Pensem bem: se tivessem que ir a uma aula falar, o que é que diziam? Se acham que por ter o tópico "Missionários" ajuda, er... estão enganados.
Aliás, na noite anterior tínhamos tentado perceber o que iríamos dizer e chegámos à conclusão que não poderíamos repetir o que foi dito nos 2 anos anteriores. Portanto a história de "o que são missionários" não podia ser usada de novo.
Bem, um bocado lançada ao escuro, lá entrei por 3 ou 4 salas dentro e dei o meu melhor. em grupos de 2 ou 3, invadimos aulas do 5º ao 12º ano e tentámos apelar ao sentido de "futuro" dos alunos: "qual é o vosso sonho?" "qual é o vosso maior dom?" "quem é que podem ajudar? em que vida podem marcar a diferença?" "qual é a vossa missão?".
Ficaria eternidades aqui a escrever se fosse contar cada coisa que responderam ou perguntaram, isso dava pano para mangas.
Não é fácil começar a falar, mas graças ao Francisco Vaz Garcia e à Rosarinho Carmona (e um graaaade obrigado por isso), consegui perceber que cada turma é uma turma e a melhor maneira de começar a conversa nas salas de aula. Deviam ter visto a facilidade com que eles os 2 falaram às turmas, sabiam o que dizer como se ... soubessem o que era preciso dizer para cada um deles.

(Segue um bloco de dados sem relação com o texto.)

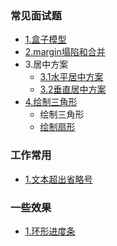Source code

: ### 常见面试题
* [1.盒子模型](src/interview/README.md)
* [2.margin塌陷和合并](src/interview/README.md)
* 3.居中方案
  * [3.1水平居中方案](src/interview/middle/middle.html)
  * [3.2垂直居中方案](src/interview/verticalCenter/verticalCenter.html)
* [4.绘制三角形](src/interview/triangle/triangle.html)
  * 绘制三角形
  * [绘制扇形](src/interview/triangle/pieChart.html)
  
  
### 工作常用
* [1.文本超出省略号](src/work/text.html)


### 一些效果
* [1.环形进度条](src/interview/triangle/pieChart.html)
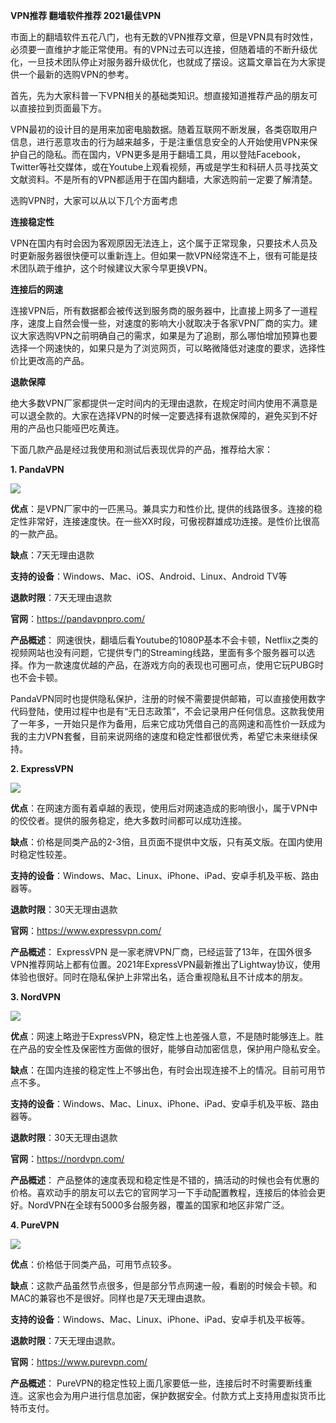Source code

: **VPN推荐  翻墙软件推荐  2021最佳VPN**

市面上的翻墙软件五花八门，也有无数的VPN推荐文章，但是VPN具有时效性，必须要一直维护才能正常使用。有的VPN过去可以连接，但随着墙的不断升级优化，一旦技术团队停止对服务器升级优化，也就成了摆设。这篇文章旨在为大家提供一个最新的选购VPN的参考。


首先，先为大家科普一下VPN相关的基础类知识。想直接知道推荐产品的朋友可以直接拉到页面最下方。

VPN最初的设计目的是用来加密电脑数据。随着互联网不断发展，各类窃取用户信息，进行恶意攻击的行为越来越多，于是注重信息安全的人开始使用VPN来保护自己的隐私。而在国内，VPN更多是用于翻墙工具，用以登陆Facebook，Twitter等社交媒体，或在Youtube上观看视频，再或是学生和科研人员寻找英文文献资料。不是所有的VPN都适用于在国内翻墙，大家选购前一定要了解清楚。

选购VPN时，大家可以从以下几个方面考虑

**连接稳定性**

VPN在国内有时会因为客观原因无法连上，这个属于正常现象，只要技术人员及时更新服务器很快便可以重新连上。但如果一款VPN经常连不上，很有可能是技术团队疏于维护，这个时候建议大家今早更换VPN。

**连接后的网速**

连接VPN后，所有数据都会被传送到服务商的服务器中，比直接上网多了一道程序，速度上自然会慢一些，对速度的影响大小就取决于各家VPN厂商的实力。建议大家选购VPN之前明确自己的需求，如果是为了追剧，那么哪怕增加预算也要选择一个网速快的，如果只是为了浏览网页，可以略微降低对速度的要求，选择性价比更改高的产品。

**退款保障**

绝大多数VPN厂家都提供一定时间内的无理由退款，在规定时间内使用不满意是可以退全款的。大家在选择VPN的时候一定要选择有退款保障的，避免买到不好用的产品也只能哑巴吃黄连。

下面几款产品是经过我使用和测试后表现优异的产品，推荐给大家：

**1. PandaVPN**

![]( https://i.loli.net/2021/03/12/6au2fzXg9eGpSxY.png)


**优点**：是VPN厂家中的一匹黑马。兼具实力和性价比, 提供的线路很多。连接的稳定性非常好，连接速度快。在一些XX时段，可傲视群雄成功连接。是性价比很高的一款产品。

**缺点**：7天无理由退款

**支持的设备**：Windows、Mac、iOS、Android、Linux、Android TV等

**退款时限**：7天无理由退款

**官网**：https://pandavpnpro.com/

**产品概述**：
网速很快，翻墙后看Youtube的1080P基本不会卡顿，Netflix之类的视频网站也没有问题，它提供专门的Streaming线路，里面有多个服务器可以选择。作为一款速度优越的产品，在游戏方向的表现也可圈可点，使用它玩PUBG时也不会卡顿。

PandaVPN同时也提供隐私保护，注册的时候不需要提供邮箱，可以直接使用数字代码登陆，使用过程中也是有“无日志政策”，不会记录用户任何信息。这款我使用了一年多，一开始只是作为备用，后来它成功凭借自己的高网速和高性价一跃成为我的主力VPN套餐，目前来说网络的速度和稳定性都很优秀，希望它未来继续保持。

 




**2. ExpressVPN**

![]( https://i.loli.net/2021/03/12/XlcDLHs4BEJIYZ3.png)

**优点**：在网速方面有着卓越的表现，使用后对网速造成的影响很小，属于VPN中的佼佼者。提供的服务稳定，绝大多数时间都可以成功连接。

**缺点**：价格是同类产品的2-3倍，且页面不提供中文版，只有英文版。在国内使用时稳定性较差。

**支持的设备**：Windows、Mac、Linux、iPhone、iPad、安卓手机及平板、路由器等。

**退款时限**：30天无理由退款

**官网**：https://www.expressvpn.com/

**产品概述**：
ExpressVPN 是一家老牌VPN厂商，已经运营了13年，在国外很多VPN推荐网站上都有位置。2021年ExpressVPN最新推出了Lightway协议，使用体验也很好。同时在隐私保护上非常出名，适合重视隐私且不计成本的朋友。

 

**3. NordVPN**

![]( https://i.loli.net/2021/03/12/YBgzavM8nCGlNeu.png)

**优点**：网速上略逊于ExpressVPN，稳定性上也差强人意，不是随时能够连上。胜在产品的安全性及保密性方面做的很好，能够自动加密信息，保护用户隐私安全。

**缺点**：在国内连接的稳定性上不够出色，有时会出现连接不上的情况。目前可用节点不多。

**支持的设备**：Windows、Mac、Linux、iPhone、iPad、安卓手机及平板、路由器等。

**退款时限**：30天无理由退款

**官网**：https://nordvpn.com/

**产品概述**：
产品整体的速度表现和稳定性是不错的，搞活动的时候也会有优惠的价格。喜欢动手的朋友可以去它的官网学习一下手动配置教程，连接后的体验会更好。NordVPN在全球有5000多台服务器，覆盖的国家和地区非常广泛。
 

**4. PureVPN**

![]( https://i.loli.net/2021/03/12/4cx5ZRL3kwaF1Oz.png)

**优点**：价格低于同类产品，可用节点较多。

**缺点**：这款产品虽然节点很多，但是部分节点网速一般，看剧的时候会卡顿。和MAC的兼容也不是很好。同样也是7天无理由退款。

**支持的设备**：Windows、Mac、Linux、iPhone、iPad、安卓手机及平板等。

**退款时限**：7天无理由退款。

**官网**：https://www.purevpn.com/

**产品概述**：
PureVPN的稳定性较上面几家要低一些，连接后时不时需要断线重连。这家也会为用户进行信息加密，保护数据安全。付款方式上支持用虚拟货币比特币支付。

Sabem quando Jesus disse que enviaria o Espírito Santo quando não soubessemos o que dizer, quando falássemos dEle? Foi isso que aconteceu. Ponho as mãos no fogo para dizer que aquilo foi
intervenção de Deus.
Todas as noites tínhamos uma oração preparada pelos chefes de oração (Carminho Seabra e João Monteiro) (eram sempre espectaculares e tocavam sempre
naquele ponto) e seguia-se uma pequena partilha dos acontecimentos mais marcantes do dia. No dia em que o Miguel Belo falou, mudou o meu espírito ali. Aconteceu um milagre, maior do que os que todos os dias íamos vivendo. Uma senhora que nunca falva, do lar, tinha-lhe dito o seu nome. E mais, tinha dito mais 4 palavras: o Miguel e a Filipa tinham contado as palavras que a Senhora Mariana tinha dito. Não me tinha apercebido da presença constante de Deus ali, no meio de nós, até ao dia em que este milagre aconteceu. Mas estava. E mais que nunca.
O teatro de 5ª feira foi um dos momentos altos da semana. Uma das comunidades (composta pela Margarida Estrela, Catarina, Marta Oom, Nini, Zé do Ó e Helena) esteve a semana a preparar este teatro que encheu a sala com pessoas desde pequeninos a velhinhos. Participaram também o João M [joão, só agora é que me apercebi como estiveste em tudo! ainda não parei de escrever o teu nome...!] e o Zé Cordovil que fizeram de velhas, tão tão tão bem, maior risada! Foi um momento de descontracção para quem estava no público e louvo o trabalho dos actores que não foi nada fácil.
6ª feira, à noite, a vigília. Esta é que vai ser difícil de descrever. Tocou-me tanto tanto tanto! A igreja estava apenas com as luzes do altar acesas e depois... velinhas iluminavam suavemente ("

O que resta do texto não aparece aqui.